When the Board's construction of the Act is one permissible interpretation out of many, this court is not free to substitute its preference for that of the Board. See Chevron, 467 U.S. at 843 n.11. Accordingly, under Chevron, the Supreme Court has "traditionally accorded the Board deference with regard to its interpretation of the NLRA as long as its interpretation is rational and consistent with the statute." United Food and Commercial Workers Union, 108 S. Ct. at 421. In addition, we must review the consistency with which the Board has applied the particular rule at issue. See id. at 421 n.20; see I.N.S. v. Cardoza Fonseca, 480 U.S. 421, 446 n.30, 94 L. Ed. 2d 434, 107 S. Ct. 1207 (1987) ("An additional reason for rejecting the INS's request for heightened deference to its position is the inconsistency of the positions the BIA has taken through the years."); cf.
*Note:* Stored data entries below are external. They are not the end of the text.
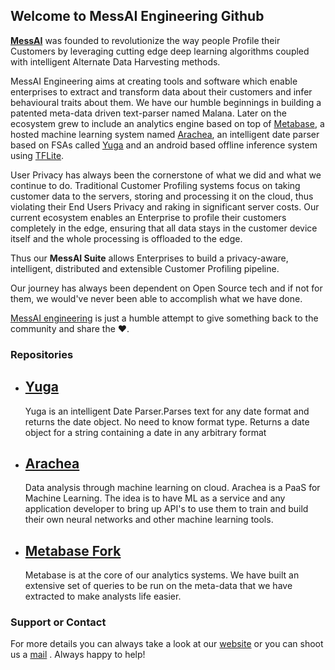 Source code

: ## Welcome to MessAI Engineering Github

[**MessAI**](https://messai.in) was founded to revolutionize the way people Profile their Customers by leveraging cutting edge deep learning algorithms coupled with intelligent Alternate Data Harvesting methods.

MessAI Engineering aims at creating tools and software which enable enterprises to extract and transform data about their customers and infer behavioural traits about them. We have our humble beginnings in building a patented meta-data driven text-parser named Malana. Later on the ecosystem grew to include an analytics engine based on top of [Metabase](https://metabase.com), a hosted machine learning system named [Arachea](https://github.com/archaea-solutions/archaea), an intelligent date parser based on FSAs called [Yuga](https://github.com/messai-engineering/Yuga) and an android based offline inference system using [TFLite](https://github.com/tensorflow/tensorflow).

User Privacy has always been the cornerstone of what we did and what we continue to do. Traditional Customer Profiling systems focus on taking customer data to the servers, storing and processing it on the cloud, thus violating their End Users Privacy and raking in significant server costs. Our current ecosystem enables an Enterprise to profile their customers completely in the edge, ensuring that all data stays in the customer device itself and the whole processing is offloaded to the edge.

Thus our **MessAI Suite** allows Enterprises to build a privacy-aware, intelligent, distributed and extensible Customer Profiling pipeline.

Our journey has always been dependent on Open Source tech and if not for them, we would've never been able to accomplish what we have done.

[MessAI engineering](https://github.com/messai-engineering) is just a humble attempt to give something back to the community and share the ❤️.

### Repositories
- [Yuga](https://github.com/messai-engineering/Yuga)
	- 
	Yuga is an intelligent Date Parser.Parses text for any date format and returns the date object. No need to know format type. Returns a date object for  a string containing a date in any arbitrary format
- [Arachea](https://github.com/messai-engineering/archaea)
	- 
	Data analysis through machine learning on cloud. Arachea is a PaaS for Machine Learning. The idea is to have ML as a service and any application developer to bring up API's to use them to train and build their own neural networks and other machine learning tools.
- [Metabase Fork](https://github.com/messai-engineering/archaea)
	- 
	Metabase is at the core of our analytics systems. We have built an extensive set of queries to be run on the meta-data that we have extracted to make analysts life easier.

### Support or Contact

For more details you can always take a look at our [website](https://messai.in) or you can shoot us a [mail](mail-to:glen@messai.in) . Always happy to help!

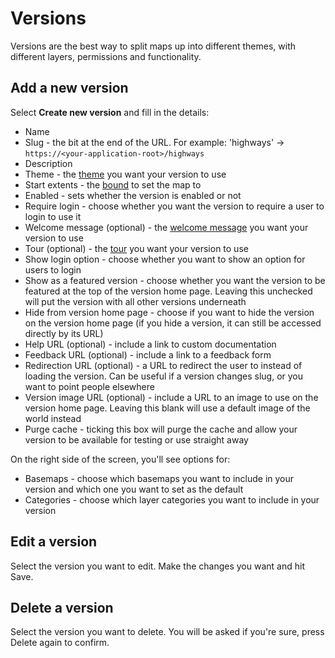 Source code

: # Versions

Versions are the best way to split maps up into different themes, with different layers, permissions and functionality.

## Add a new version

Select **Create new version** and fill in the details:

- Name
- Slug - the bit at the end of the URL. For example: 'highways' -> `https://<your-application-root>/highways`
- Description
- Theme - the [theme](../gui/themes.md) you want your version to use
- Start extents - the [bound](../gui/bounds.md) to set the map to
- Enabled - sets whether the version is enabled or not
- Require login - choose whether you want the version to require a user to login to use it
- Welcome message (optional) - the [welcome message](../gui/welcome-messages.md) you want your version to use
- Tour (optional) -  the [tour](../gui/tours.md) you want your version to use
- Show login option - choose whether you want to show an option for users to login
- Show as a featured version - choose whether you want the version to be featured at the top of the version home page. Leaving this unchecked will put the version with all other versions underneath
- Hide from version home page - choose if you want to hide the version on the version home page (if you hide a version, it can still be accessed directly by its URL)
- Help URL (optional) - include a link to custom documentation
- Feedback URL (optional) - include a link to a feedback form
- Redirection URL (optional) - a URL to redirect the user to instead of loading the version. Can be useful if a version changes slug, or you want to point people elsewhere
- Version image URL (optional) - include a URL to an image to use on the version home page. Leaving this blank will use a default image of the world instead
- Purge cache - ticking this box will purge the cache and allow your version to be available for testing or use straight away

On the right side of the screen, you'll see options for:

- Basemaps - choose which basemaps you want to include in your version and which one you want to set as the default
- Categories - choose which layer categories you want to include in your version


## Edit a version

Select the version you want to edit. Make the changes you want and hit Save.

## Delete a version

Select the version you want to delete. You will be asked if you're sure, press Delete again to confirm.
West v. Bowen, 879 F.2d 1122, 1134 (3d Cir. 1989) ("We have often found consistency or lack thereof in an agency interpretation to be crucial in determining the degree of deference to be afforded that interpretation.").*fn5

Thus, when reviewing Board orders, the court must address three discrete issues. First, the court determines whether the NLRA provides a clear rule to be applied in the case, and if so, whether the Board complied with the Act. If no clear rule is provided, the court then determines whether the NLRA permits the Board order that is the subject of the appeal. Finally, if the Board order is permissible, ...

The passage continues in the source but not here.